2.1       Pengertian Minat
Minat adalah kecenderungan jiwa yang tetap untuk memperhatikan dan mengenang beberapa aktivitas atau kegiatan (Slameto, 1995). Sehingga minat juga dapat disimpulkan sebagai kegiatan atau aktivitas yang dilakukan dengan sangat memperhatikan kegiatan itu dengan secara konsisten dengan perasaan yang senang. Definisi minat menurut Kartono (1995), minat merupakan moment-moment dari kecenderungan jiwa yang terarah secara intensif kepada suatu obyek yang dianggap paling efektif (perasaan, emosional) yang kuat. Minat dapat diartikan kecenderungan untuk dapat tertarik atau terdorong untuk memperhatikan seseorang sesuatu barang atau kegiatan dalam bidang-bidang tertentu (Lockmono, 1994).

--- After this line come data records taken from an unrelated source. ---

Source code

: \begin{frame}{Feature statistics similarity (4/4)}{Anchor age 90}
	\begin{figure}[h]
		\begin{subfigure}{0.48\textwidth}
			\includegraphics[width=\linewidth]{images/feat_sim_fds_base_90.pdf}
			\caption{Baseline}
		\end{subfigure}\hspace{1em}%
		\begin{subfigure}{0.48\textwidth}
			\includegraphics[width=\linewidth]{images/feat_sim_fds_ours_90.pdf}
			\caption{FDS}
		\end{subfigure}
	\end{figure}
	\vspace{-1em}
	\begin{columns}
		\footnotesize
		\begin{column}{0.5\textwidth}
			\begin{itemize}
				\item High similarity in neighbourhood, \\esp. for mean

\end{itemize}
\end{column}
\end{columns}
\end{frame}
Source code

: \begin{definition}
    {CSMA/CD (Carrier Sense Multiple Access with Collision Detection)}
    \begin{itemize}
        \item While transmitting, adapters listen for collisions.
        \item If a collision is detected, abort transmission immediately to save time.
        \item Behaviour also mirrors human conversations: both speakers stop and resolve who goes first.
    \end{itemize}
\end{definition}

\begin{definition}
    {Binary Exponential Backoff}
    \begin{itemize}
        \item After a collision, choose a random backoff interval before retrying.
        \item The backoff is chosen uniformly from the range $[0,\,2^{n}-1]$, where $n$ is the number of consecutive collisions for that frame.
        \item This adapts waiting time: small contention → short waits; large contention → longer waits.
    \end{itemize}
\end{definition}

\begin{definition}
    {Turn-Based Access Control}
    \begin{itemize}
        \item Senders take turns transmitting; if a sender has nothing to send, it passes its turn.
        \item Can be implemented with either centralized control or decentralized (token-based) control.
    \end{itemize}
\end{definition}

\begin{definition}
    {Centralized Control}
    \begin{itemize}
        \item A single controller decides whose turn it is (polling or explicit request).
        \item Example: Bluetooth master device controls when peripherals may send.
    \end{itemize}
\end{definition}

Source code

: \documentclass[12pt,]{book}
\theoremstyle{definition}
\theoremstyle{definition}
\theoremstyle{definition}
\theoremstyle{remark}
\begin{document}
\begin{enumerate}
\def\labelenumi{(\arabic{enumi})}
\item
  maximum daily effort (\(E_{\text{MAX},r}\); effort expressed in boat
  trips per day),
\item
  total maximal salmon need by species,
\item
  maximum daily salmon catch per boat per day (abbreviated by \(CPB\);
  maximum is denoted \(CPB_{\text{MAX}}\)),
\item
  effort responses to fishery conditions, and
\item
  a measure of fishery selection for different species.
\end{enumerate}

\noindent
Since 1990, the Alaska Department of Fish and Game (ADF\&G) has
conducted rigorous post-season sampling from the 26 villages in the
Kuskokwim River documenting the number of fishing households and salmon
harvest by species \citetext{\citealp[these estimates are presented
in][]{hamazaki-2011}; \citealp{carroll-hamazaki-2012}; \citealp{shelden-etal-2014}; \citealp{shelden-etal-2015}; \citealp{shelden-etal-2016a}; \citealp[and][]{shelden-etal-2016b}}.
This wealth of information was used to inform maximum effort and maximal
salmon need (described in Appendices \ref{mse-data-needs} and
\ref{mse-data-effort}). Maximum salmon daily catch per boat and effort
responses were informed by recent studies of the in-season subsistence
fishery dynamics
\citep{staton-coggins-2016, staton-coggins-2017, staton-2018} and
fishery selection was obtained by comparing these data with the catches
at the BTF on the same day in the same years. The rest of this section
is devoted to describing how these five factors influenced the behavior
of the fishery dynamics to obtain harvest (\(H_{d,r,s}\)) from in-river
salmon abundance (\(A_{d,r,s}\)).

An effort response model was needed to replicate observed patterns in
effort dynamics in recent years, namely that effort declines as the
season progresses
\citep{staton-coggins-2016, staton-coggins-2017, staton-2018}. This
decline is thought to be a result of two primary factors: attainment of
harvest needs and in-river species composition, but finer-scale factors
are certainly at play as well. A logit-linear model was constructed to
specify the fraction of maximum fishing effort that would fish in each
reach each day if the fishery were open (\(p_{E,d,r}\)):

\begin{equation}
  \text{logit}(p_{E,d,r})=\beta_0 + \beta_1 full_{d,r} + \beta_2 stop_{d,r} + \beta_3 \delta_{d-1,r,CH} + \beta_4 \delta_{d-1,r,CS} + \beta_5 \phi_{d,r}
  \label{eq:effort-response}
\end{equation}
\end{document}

Sedangkan menurut Gie (1998), minat bearti sibuk, tertarik, atau terlihat sepenuhnya dengan suatu kegiatan karena menyadari pentingnya kegiatan itu.
 Dengan demikian, dari beberapa teori para ahli diatas dapat disimpulkan minat belajar adalah suatu kegiatan atau aktivitas dengan kecenderungan yang tetap dengan penuh memperhatikan secara intensif pada suatu ketertarikan dan akhirnya menyadari pentingnya suatu kegiatan atau aktivitas tersebut.
Keterlibatan sepenuhnya seorang siswa dengan segenap kegiatan pikiran secara penuh perhatian untuk memperoleh pengetahuan dan mencapai pemahaman tentang apa yang dituntut dan didapatnya disekolah. Dengan mempunyai minat yang besar terhadap sesuatu itu sangat berpengaruh terhadap aktivitas belajar para siswa, contohnya pada siswa yang memiliki minat yang besar terhadap pelajaran bahasa inggris siswa tersebut akan berusaha dengan belajar sungguh-sungguh untuk dapat memahami pelajaran yang masih dianggap sulit oleh sebagian siswa lainnya.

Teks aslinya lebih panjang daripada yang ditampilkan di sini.